» **Instructions to follow**
Your reply should repeat all records verbatim and contain no images.

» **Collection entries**
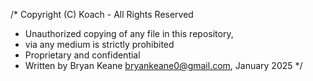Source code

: /\* Copyright (C) Koach - All Rights Reserved

- Unauthorized copying of any file in this repository,
- via any medium is strictly prohibited
- Proprietary and confidential
- Written by Bryan Keane <bryankeane0@gmail.com>, January 2025
  \*/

» **Response to this exercise**
Source code

: /\* Copyright (C) Koach - All Rights Reserved

- Unauthorized copying of any file in this repository,
- via any medium is strictly prohibited
- Proprietary and confidential
- Written by Bryan Keane <bryankeane0@gmail.com>, January 2025
  \*/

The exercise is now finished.